[[ Materials provided open ]]

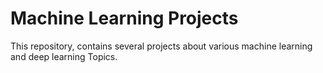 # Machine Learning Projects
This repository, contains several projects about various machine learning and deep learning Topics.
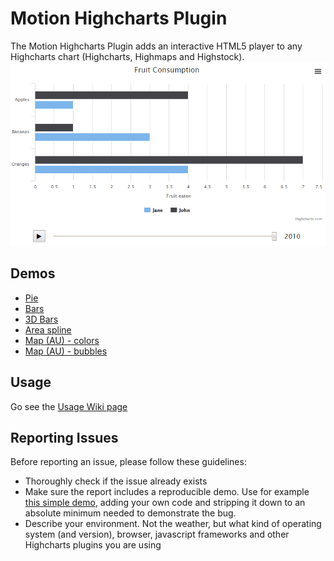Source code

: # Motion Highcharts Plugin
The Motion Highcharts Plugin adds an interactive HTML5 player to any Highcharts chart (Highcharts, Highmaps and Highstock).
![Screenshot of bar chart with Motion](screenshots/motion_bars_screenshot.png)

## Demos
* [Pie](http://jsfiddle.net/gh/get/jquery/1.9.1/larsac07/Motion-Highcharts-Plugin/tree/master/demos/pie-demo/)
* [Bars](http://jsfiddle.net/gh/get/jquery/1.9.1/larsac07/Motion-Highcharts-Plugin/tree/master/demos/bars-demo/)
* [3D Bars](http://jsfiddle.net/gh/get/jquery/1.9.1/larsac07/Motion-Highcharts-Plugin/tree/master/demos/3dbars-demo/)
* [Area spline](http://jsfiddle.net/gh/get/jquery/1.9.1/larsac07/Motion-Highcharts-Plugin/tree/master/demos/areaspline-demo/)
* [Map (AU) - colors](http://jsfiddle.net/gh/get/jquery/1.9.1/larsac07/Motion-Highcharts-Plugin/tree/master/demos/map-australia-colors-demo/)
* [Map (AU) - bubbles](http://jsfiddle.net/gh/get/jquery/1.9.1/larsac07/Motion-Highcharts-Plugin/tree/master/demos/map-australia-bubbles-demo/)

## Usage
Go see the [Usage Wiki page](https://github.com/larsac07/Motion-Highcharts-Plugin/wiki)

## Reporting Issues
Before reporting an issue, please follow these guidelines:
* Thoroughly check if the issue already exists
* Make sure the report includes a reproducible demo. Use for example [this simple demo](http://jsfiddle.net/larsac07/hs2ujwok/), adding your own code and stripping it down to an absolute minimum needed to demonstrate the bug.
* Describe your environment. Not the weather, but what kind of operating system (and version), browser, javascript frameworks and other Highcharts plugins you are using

[[ Materials provided closed ]]

Action item: An exact copy of every record above is required, with all pictures omitted.

Completed exercise:
 # Machine Learning Projects
This repository, contains several projects about various machine learning and deep learning Topics.
Source code

: # Motion Highcharts Plugin
The Motion Highcharts Plugin adds an interactive HTML5 player to any Highcharts chart (Highcharts, Highmaps and Highstock).
![Screenshot of bar chart with Motion](screenshots/motion_bars_screenshot.png)

## Demos
* [Pie](http://jsfiddle.net/gh/get/jquery/1.9.1/larsac07/Motion-Highcharts-Plugin/tree/master/demos/pie-demo/)
* [Bars](http://jsfiddle.net/gh/get/jquery/1.9.1/larsac07/Motion-Highcharts-Plugin/tree/master/demos/bars-demo/)
* [3D Bars](http://jsfiddle.net/gh/get/jquery/1.9.1/larsac07/Motion-Highcharts-Plugin/tree/master/demos/3dbars-demo/)
* [Area spline](http://jsfiddle.net/gh/get/jquery/1.9.1/larsac07/Motion-Highcharts-Plugin/tree/master/demos/areaspline-demo/)
* [Map (AU) - colors](http://jsfiddle.net/gh/get/jquery/1.9.1/larsac07/Motion-Highcharts-Plugin/tree/master/demos/map-australia-colors-demo/)
* [Map (AU) - bubbles](http://jsfiddle.net/gh/get/jquery/1.9.1/larsac07/Motion-Highcharts-Plugin/tree/master/demos/map-australia-bubbles-demo/)

## Usage
Go see the [Usage Wiki page](https://github.com/larsac07/Motion-Highcharts-Plugin/wiki)

## Reporting Issues
Before reporting an issue, please follow these guidelines:
* Thoroughly check if the issue already exists
* Make sure the report includes a reproducible demo. Use for example [this simple demo](http://jsfiddle.net/larsac07/hs2ujwok/), adding your own code and stripping it down to an absolute minimum needed to demonstrate the bug.
* Describe your environment. Not the weather, but what kind of operating system (and version), browser, javascript frameworks and other Highcharts plugins you are using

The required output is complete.